Drndić non sottovaluta mai quello che gli altri hanno già scritto sui temi che la interessano. Il conglomerato di nozioni e di sentimenti personali e “oggettivi”, scientificamente e artisticamente provabili, rendono la sua prosa abbastanza complessa per i lettori. Come esempio potrei citare un frammento, quando nel mezzo del racconto sul difficile ritorno della famiglia Tedeschi dall’Albania a Gorizia nel settembre del 1943, l’autrice inserisce prima alcuni riferimenti al romanzo Peščanik (Clessidra) di Danilo Kiš (che per primo tra gli autori jugoslavi aveva usato abbondantemente e parallelamente i fatti, i documenti storici e testi enciclopedici mescolandoli con la finzione); poi da un certo momento in poi, invece dei membri della famiglia Tedeschi, il protagonista del frammento diventa proprio Eduard Sam, protagonista di Peščanik di Kiš. Prima di conoscere la sorte della famiglia Tedeschi durante il viaggio dall’Albania a Gorizia, l’autrice inserisce un altro frammento, una citazione da un documento che riproduce una parte dell’interrogatorio svoltosi, forse a Norimberga, dove l’accusato è un certo Walter Stier, il cui mestiere era di preparare gli orari ferroviari dei treni della morte. Anche Eduard Sam, personaggio di Kiš fu autore di orari dei treni, di quelli però dei tempi di pace. Quando Stier durante l’interrogatorio nega il proprio coinvolgimento e la propria colpa, solo allora l’autrice torna di nuovo ai protagonisti del suo romanzo, alla famiglia Tedeschi e scrive: “La famiglia Tedeschi continua a vivere nell’illusione dell’ignoranza. Quelli che sanno cosa sta succedendo, non ne parlano; quelli che non lo sanno, non fanno domande; quelli che domandano, non ricevono risposte. Allora, è così oggi. La famiglia Tedeschi non sa, non domanda, di conseguenza nulla può sapere, perciò non si scompone più di tanto.”(p. 89)

Oltre che mischiare e mettere allo stesso livello i dati e la finzione, storie vere e illusioni, il romanzo di Drndić rappresenta anche un amalgama di piccole storie, storie private, destini di gente semplice e, allo stesso tempo, la grande Storia, soprattutto la storia della Seconda guerra mondiale. L’autobiografia e la storiografia sono compresenti e si intrecciano tra di loro.

            Davanti al lettore italiano adesso si trova un romanzo asciutto e stimolante, scritto non per insegnare, ma per (ri)creare un’esperienza storica che vorrebbe incitare il lettore e la lettrice ad immergersi, a ritrovarsi in quel passato per poter riflettere sul mondo di oggi.

Daša Drndić, Trieste, Bompiani, Milano 2015, pp. 448, euro 19,00.

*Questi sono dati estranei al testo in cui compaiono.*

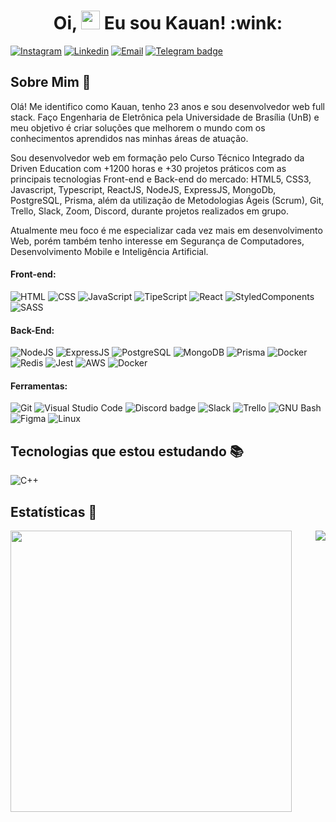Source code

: 

<h1 align="center">Oi, <img src="https://raw.githubusercontent.com/kaueMarques/kaueMarques/master/hi.gif" width="30px" height="30px"> Eu sou Kauan! :wink: </h1>

[![Instagram](https://img.shields.io/badge/Instagram-E4405F?style=for-the-badge&logo=instagram&logoColor=white)](https://www.instagram.com/kauaneiras/)
[![Linkedin](https://img.shields.io/badge/LinkedIn-0077B5?style=for-the-badge&logo=linkedin&logoColor=white)](https://www.linkedin.com/in/kauan-de-torres-eiras-9a9563171/)
[![Email](https://img.shields.io/badge/Outlook-darkblue?style=for-the-badge)](mailto:kauante@hotmail.com)
[![Telegram badge](https://img.shields.io/badge/Telegram-2CA5E0?style=for-the-badge&logo=telegram&logoColor=white)](https://t.me/kauaneiras)

## Sobre Mim :wave:

Olá! Me identifico como Kauan, tenho 23 anos e sou desenvolvedor web full stack. Faço Engenharia de Eletrônica pela Universidade de Brasília (UnB) e meu objetivo é criar soluções que melhorem o mundo com os conhecimentos aprendidos nas minhas áreas de atuação. 

Sou desenvolvedor web em formação pelo Curso Técnico Integrado da Driven Education com +1200 horas e +30 projetos práticos com as principais tecnologias Front-end e Back-end do mercado: HTML5, CSS3, Javascript, Typescript, ReactJS, NodeJS, ExpressJS, MongoDb, PostgreSQL, Prisma, além da utilização de Metodologias Ágeis (Scrum), Git, Trello, Slack, Zoom, Discord, durante projetos realizados em grupo.

Atualmente meu foco é me especializar cada vez mais em desenvolvimento Web, porém também tenho interesse em Segurança de Computadores, Desenvolvimento Mobile e Inteligência Artificial.

#### Front-end:

![HTML](https://img.shields.io/badge/HTML5-E34F26?style=flat-square&logo=html5&logoColor=white)
![CSS](https://img.shields.io/badge/CSS3-1572B6?style=flat-square&logo=css3&logoColor=white)
![JavaScript](https://img.shields.io/badge/JavaScript-F7DF1E?style=flat-square&logo=javascript&logoColor=black)
![TipeScript](https://shields.io/badge/TypeScript-3178C6?logo=TypeScript&logoColor=FFF&style=flat-square)
![React](https://img.shields.io/badge/React-20232A?style=flat-square&logo=react&logoColor=61DAFB)
![StyledComponents](https://img.shields.io/badge/Styled--Components-DB7093?style=flat-square&logo=styled-components&logoColor=white)
![SASS](https://img.shields.io/badge/SASS-purple)


#### Back-End:

![NodeJS](https://img.shields.io/badge/Node.js-43853D?style=flat-square&logo=node.js&logoColor=white)
![ExpressJS](https://img.shields.io/badge/Express.js-404D59?style=flat-square&logo=express&logoColor=white)
![PostgreSQL](https://img.shields.io/badge/PostgreSQL-316192?style=flat-square&logo=postgresql&logoColor=white)
![MongoDB](https://img.shields.io/badge/MongoDB-darkgreen)
![Prisma](https://img.shields.io/badge/Prisma-3982CE?style=flat-square&logo=Prisma&logoColor=white)
![Docker](https://img.shields.io/badge/Docker-black?style=flat-square&logo=docker)
![Redis](https://img.shields.io/badge/Redis-DC382D?style=flat-square&logo=redis&logoColor=ffffff)
![Jest](https://img.shields.io/badge/Jest-C21325?style=flat-square&logo=jest&logoColor=white)
![AWS](https://img.shields.io/badge/Amazon_AWS-232F3E?style=flat-square&logo=amazon-aws&logoColor=white)
![Docker](https://img.shields.io/badge/Docker-black?style=flat-square&logo=docker)


#### Ferramentas:

![Git](https://img.shields.io/badge/Git-F05032?style=flat-square&logo=git&logoColor=white)
![Visual Studio Code](https://img.shields.io/badge/Visual_Studio_Code-0078D4?style=flat-square&logo=visual%20studio%20code&logoColor=white)
![Discord badge](https://img.shields.io/badge/Discord-7289DA?style=flat-square&logo=discord&logoColor=white)
![Slack](https://img.shields.io/badge/Slack-4A154B?style=flat-square&logo=slack&logoColor=white)
![Trello](https://img.shields.io/badge/Trello-0079BF?style=flat-square&logo=trello&logoColor=white)
![GNU Bash](https://img.shields.io/badge/GNU_Bash-4EAA25?style=flat-square&logo=gnu-bash&logoColor=white)
![Figma](https://img.shields.io/badge/Figma-F24E1E?style=flat-square&logo=figma&logoColor=white)
![Linux](https://img.shields.io/badge/Linux-FCC624?style=flat-square&logo=linux&logoColor=black)

## Tecnologias que estou estudando :books:
![C++](https://img.shields.io/badge/C++-00599C?style=flat-square&logo=C%2B%2B&logoColor=white)

## Estatísticas :rocket:

<img align="left" width="450" src="https://github-readme-stats.vercel.app/api?username=kauaneiras&show_icons=true&count_private=true&hide=stars,issues" />
<img align="right" src="https://github-readme-stats.vercel.app/api/top-langs/?username=kauaneiras&layout=compact" />

<!-- 
  href="https://www.youtube.com/channel/UCTtLgcVavRMt8vKTznn_ySg"
  href="https://www.twitch.tv/kauaneiras"
  href="https://open.spotify.com/user/12173727198?si=0ca1555a79a14b93"
  href="mailto:kauante@hotmail.com"
  href="https://www.linkedin.com/in/kauan-de-torres-eiras-9a9563171/"
 -->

Altre opere della stessa autrice: Marija Czestochowska još uvijek roni suze: umiranje u Torontu – M.C. piange ancora: la morte a Toronto, 1997; Canzone di guerra, 1998; Totenwände, 2000; Leica format, 2003; April u Berlinu – Aprile a B. 2009; Belladonna, 2012.

Tra le varie interviste con Daša Drndić forse la più esauriente, insieme con le varie foto dell’autrice si trova sull’indirizzo:

http://www.bookaholic.ro/interview-with-dasa-drndic.html

[1] Una gran parte del romanzo è dedicata alla descrizione dettagliata di questo assurdo programma di affidare bei bambini biondi, anche se nati dai genitori non ariani, alle famiglie dei veri rappresentanti della razza e farli crescere come veri rappresentanti della razza prescelta e privilegiata.